‘I hope not,' Paola said. 'But doesn't he take some sort of oath, like a doctor, not to reveal certain things?'
I think so. But I'm sure he's too clever to do this sort of thing openly. All he'd have to do is make a phone call to ask after someone's health: Is Daniela back from the hospital yet?' 'Could you tell Egidio it’s time to renew his prescription?' And if anything embarrassing or shameful were revealed by these calls, well, it was just the faithful family pharmacist, trying to be helpful, showing his concern for his patients' well-being, wasn't it?'
Paola considered this, then turned and put her hand on his arm. 'And it would let him go on thinking of himself in the same way, wouldn't it? If anyone questioned him, he could maintain - not only to them but to himself - that it was merely an excess of zeal on his part.'
'Probably.'
'Nasty little bastard.'
'Most moralists are’ said Brunetti wearily.
'Is there anything you can do about it, or about him?' she asked.

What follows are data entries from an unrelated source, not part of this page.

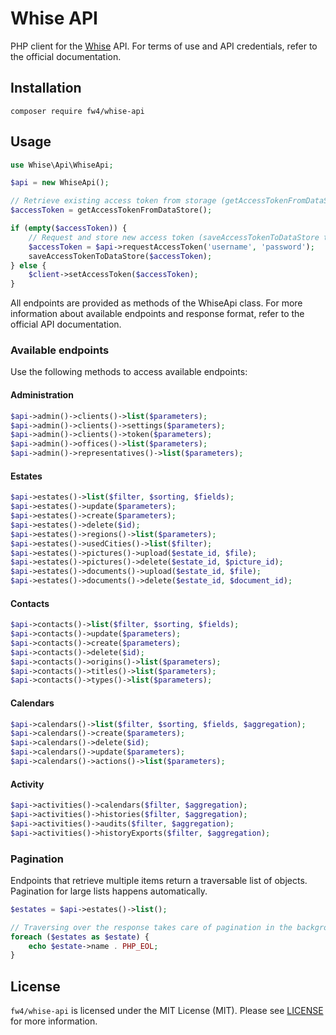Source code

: # Whise API

PHP client for the [Whise](https://www.whise.eu) API. For terms of use and API credentials, refer to the official
documentation.

## Installation

`composer require fw4/whise-api`

## Usage

```php
use Whise\Api\WhiseApi;

$api = new WhiseApi();

// Retrieve existing access token from storage (getAccessTokenFromDataStore to be implemented)
$accessToken = getAccessTokenFromDataStore();

if (empty($accessToken)) {
    // Request and store new access token (saveAccessTokenToDataStore to be implemented)
    $accessToken = $api->requestAccessToken('username', 'password');
    saveAccessTokenToDataStore($accessToken);
} else {
    $client->setAccessToken($accessToken);
}
```

All endpoints are provided as methods of the WhiseApi class. For more information about available endpoints and
response format, refer to the official API documentation.

### Available endpoints

Use the following methods to access available endpoints:

#### Administration

```php
$api->admin()->clients()->list($parameters);
$api->admin()->clients()->settings($parameters);
$api->admin()->clients()->token($parameters);
$api->admin()->offices()->list($parameters);
$api->admin()->representatives()->list($parameters);
```

#### Estates

```php
$api->estates()->list($filter, $sorting, $fields);
$api->estates()->update($parameters);
$api->estates()->create($parameters);
$api->estates()->delete($id);
$api->estates()->regions()->list($parameters);
$api->estates()->usedCities()->list($filter);
$api->estates()->pictures()->upload($estate_id, $file);
$api->estates()->pictures()->delete($estate_id, $picture_id);
$api->estates()->documents()->upload($estate_id, $file);
$api->estates()->documents()->delete($estate_id, $document_id);
```

#### Contacts

```php
$api->contacts()->list($filter, $sorting, $fields);
$api->contacts()->update($parameters);
$api->contacts()->create($parameters);
$api->contacts()->delete($id);
$api->contacts()->origins()->list($parameters);
$api->contacts()->titles()->list($parameters);
$api->contacts()->types()->list($parameters);
```

#### Calendars

```php
$api->calendars()->list($filter, $sorting, $fields, $aggregation);
$api->calendars()->create($parameters);
$api->calendars()->delete($id);
$api->calendars()->update($parameters);
$api->calendars()->actions()->list($parameters);
```

#### Activity

```php
$api->activities()->calendars($filter, $aggregation);
$api->activities()->histories($filter, $aggregation);
$api->activities()->audits($filter, $aggregation);
$api->activities()->historyExports($filter, $aggregation);
```

### Pagination

Endpoints that retrieve multiple items return a traversable list of objects. Pagination for large lists happens
automatically.

```php
$estates = $api->estates()->list();

// Traversing over the response takes care of pagination in the background
foreach ($estates as $estate) {
	echo $estate->name . PHP_EOL;
}
```

## License

`fw4/whise-api` is licensed under the MIT License (MIT). Please see [LICENSE](LICENSE) for more information.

'I don't think so,' Brunetti said. 'One of the strange things about all of this is that, no matter how sordid and disgusting any of it is, the only thing Franchi's done that's illegal is look at those files, and he'd be sure to argue - and believe - that he was simply acting in the best interests of his clients. And Marcolini was doing his duty as a citizen, wasn't he? So was his daughter, I suppose.' Brunetti gave more thought to all of the things that had happened and said, 'And with Pedrolli, the violence of the Carabinieri wouldn't even be judged criminal. They had a judge's order to make their arrests that night. They did ring the doorbell, but the Pedrollis didn't hear it. And Pedrolli admits that he attacked the Carabiniere first.'
'All this pain, all this suffering’ Paola said.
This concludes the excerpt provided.